Still, I wish Brooks had talked a bit more about the parts of big data that I see as potentially most problematic or downright Orwellian. Think here of the story of Target realizing (algorithmically predicting, anyway) that a teenaged girl was pregnant before even her parents knew (reported here). Privacy concerns meet up with massive corporations collecting data on our every movement and sophisticated analytical tools.
On the other hand, and perhaps closer to Brooks’ story, think of the major narrative around the presidential campaign and big data: the Obama campaign’s “victory lab”, and their ability to micro-target voters and donors in a way far surpassing the Republican efforts. Read side by side* with the Political Science findings on the relative unimportance of campaign spending and GOTV efforts, the story has an ironic twist. Research by Sides and other political scientists suggests that this fundraising and GOTV effort was only marginally effective, if at all. Obama won for the same reasons other candidates in the past won: in this case, an incumbent presiding over a growing economy usually wins. A slowly-growing economy predicts a small win. Voila. So, in this case, small data successfully predicts the relatively small value of big data.
*H/T to FRG for sending it along.
**Or side by Sides?
Carlos Ferreira
/ February 5, 2013I sometimes think that “big data”, like “cyberspace”, reflects absolutely nothing. It is a vision of a future, sure, but one which is conditional. I have no doubt that data availability will contribute to reorganising society and institutions, but it will do so in ways we are yet to understand.
jlundy
/ February 5, 2013As someone eagerly following the sudden interest in “big data” I appreciate it coming up on your radar. (And ICOS’s too? Is there an event or something that should be mentioned?)
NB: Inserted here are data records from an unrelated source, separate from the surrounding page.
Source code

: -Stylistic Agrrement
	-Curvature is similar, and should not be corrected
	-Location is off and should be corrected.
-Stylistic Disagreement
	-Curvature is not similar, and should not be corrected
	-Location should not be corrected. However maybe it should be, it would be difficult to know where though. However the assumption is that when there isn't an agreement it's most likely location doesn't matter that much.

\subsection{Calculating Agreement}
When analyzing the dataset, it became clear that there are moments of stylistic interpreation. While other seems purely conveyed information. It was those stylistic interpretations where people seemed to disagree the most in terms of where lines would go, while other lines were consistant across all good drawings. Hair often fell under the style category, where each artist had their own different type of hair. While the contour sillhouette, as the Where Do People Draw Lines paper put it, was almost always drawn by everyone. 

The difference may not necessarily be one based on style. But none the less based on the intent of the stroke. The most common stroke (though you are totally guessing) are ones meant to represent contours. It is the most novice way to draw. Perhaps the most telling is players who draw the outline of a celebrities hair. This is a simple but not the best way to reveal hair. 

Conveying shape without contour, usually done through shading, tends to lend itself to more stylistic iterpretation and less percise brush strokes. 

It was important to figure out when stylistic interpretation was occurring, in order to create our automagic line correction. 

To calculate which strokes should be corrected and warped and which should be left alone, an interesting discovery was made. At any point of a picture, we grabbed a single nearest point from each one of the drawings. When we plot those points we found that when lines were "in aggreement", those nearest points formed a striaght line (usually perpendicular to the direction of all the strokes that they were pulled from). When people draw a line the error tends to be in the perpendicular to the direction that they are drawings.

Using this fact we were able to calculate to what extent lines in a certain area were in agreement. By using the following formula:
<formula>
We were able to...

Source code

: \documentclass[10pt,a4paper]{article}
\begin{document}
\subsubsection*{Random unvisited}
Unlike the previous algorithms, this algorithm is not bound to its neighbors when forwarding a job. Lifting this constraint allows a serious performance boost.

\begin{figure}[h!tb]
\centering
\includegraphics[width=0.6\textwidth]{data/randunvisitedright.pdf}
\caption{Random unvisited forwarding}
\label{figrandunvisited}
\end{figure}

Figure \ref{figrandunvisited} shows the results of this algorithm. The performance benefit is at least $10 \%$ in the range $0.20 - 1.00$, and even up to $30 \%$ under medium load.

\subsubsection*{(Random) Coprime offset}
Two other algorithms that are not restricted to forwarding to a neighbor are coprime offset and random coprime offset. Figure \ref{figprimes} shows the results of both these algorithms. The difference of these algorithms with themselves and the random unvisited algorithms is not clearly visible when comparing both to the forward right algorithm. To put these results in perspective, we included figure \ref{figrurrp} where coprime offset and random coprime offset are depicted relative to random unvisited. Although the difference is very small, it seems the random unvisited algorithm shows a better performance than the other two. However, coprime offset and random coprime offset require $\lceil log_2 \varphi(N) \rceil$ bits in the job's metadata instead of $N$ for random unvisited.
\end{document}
1) Totally agree on the lack of definition of its meaning. I think you’re right about it being large datasets gathered automatically. For instance, IBM’s Dave Bartlett refers to millions of devices out there collecting data autonomously that should be used to more intelligently manage buildings.
2) Even more strongly agree about the recent turn to data-driven philosophy. Corporations in particular love “data” and “metrics,” but I find that they are remarkably un-skeptical about what counts as data. As a semi-corporate researcher myself, I love the turn toward empiricism; but I also constantly struggle to make sure that data is actually academic-grade, properly grounded data.
Martin Barron
/ February 5, 2013Your definition of “Big Data” is pretty close to what Bob Groves calls “Organic data” (as opposed to “Designed Data”. you might find it interesting.
http://poq.oxfordjournals.org/content/75/5/861.abstract
Dan Hirschman
/ February 5, 2013Thanks! I really like the term “organic data.”